What is required: From the records below, copy out exactly the lines from the one containing "De resultaten van" to the one containing "Deze kunnen vervolgens", both included. Add nothing else.

------------------------------------------------------------------------

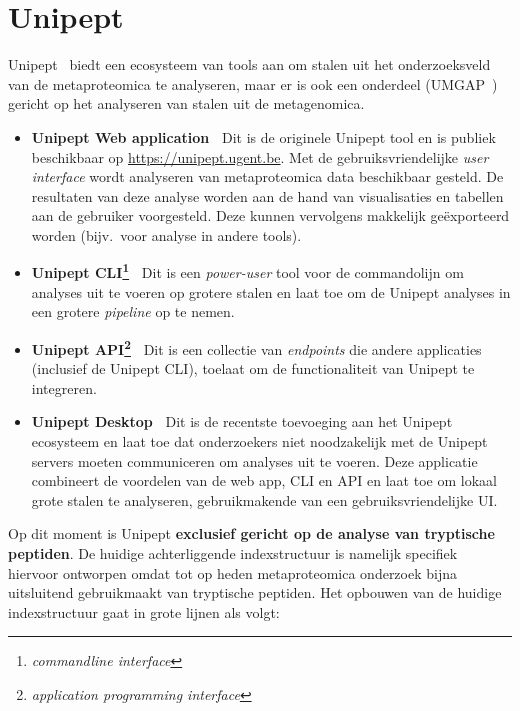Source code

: \section{Unipept}\label{sec:unipept-introductie}
Unipept~\cite{unipept_orig} biedt een ecosysteem van tools aan om stalen uit het onderzoeksveld van de metaproteomica te analyseren, maar er is ook een onderdeel (UMGAP~\cite{UMGAP_paper}) gericht op het analyseren van stalen uit de metagenomica.

\begin{itemize}
    \item \textbf{Unipept Web application~\cite{unipept_orig, unipept_web, unipept_tutorial, unipept_4}} Dit is de originele Unipept tool en is publiek beschikbaar op \url{https://unipept.ugent.be}.
    Met de gebruiksvriendelijke \textit{user interface} wordt analyseren van metaproteomica data beschikbaar gesteld.
    De resultaten van deze analyse worden aan de hand van visualisaties en tabellen aan de gebruiker voorgesteld.
    Deze kunnen vervolgens makkelijk geëxporteerd worden (bijv.~voor analyse in andere tools).
    \item \textbf{Unipept CLI\footnote{\textit{commandline interface}}~\cite{unipept_cli}} Dit is een \textit{power-user} tool voor de commandolijn om analyses uit te voeren op grotere stalen en laat toe om de Unipept analyses in een grotere \textit{pipeline} op te nemen.
    \item \textbf{Unipept API\footnote{\textit{application programming interface}}~\cite{unipept_api, unipept_cli}} Dit is een collectie van \textit{endpoints} die andere applicaties (inclusief de Unipept CLI), toelaat om de functionaliteit van Unipept te integreren.
    \item \textbf{Unipept Desktop~\cite{unipept_desktop, unipept_desktop_2}} Dit is de recentste toevoeging aan het Unipept ecosysteem en laat toe dat onderzoekers niet noodzakelijk met de Unipept servers moeten communiceren om analyses uit te voeren.
    Deze applicatie combineert de voordelen van de web app, CLI en API en laat toe om lokaal grote stalen te analyseren, gebruikmakende van een gebruiksvriendelijke UI\@.
\end{itemize}

Op dit moment is Unipept \textbf{exclusief gericht op de analyse van tryptische peptiden}.
De huidige achterliggende indexstructuur is namelijk specifiek hiervoor ontworpen omdat tot op heden metaproteomica onderzoek bijna uitsluitend gebruikmaakt van tryptische peptiden.
Het opbouwen van de huidige indexstructuur gaat in grote lijnen als volgt:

------------------------------------------------------------------------

Answer to this task:
    De resultaten van deze analyse worden aan de hand van visualisaties en tabellen aan de gebruiker voorgesteld.
    Deze kunnen vervolgens makkelijk geëxporteerd worden (bijv.~voor analyse in andere tools).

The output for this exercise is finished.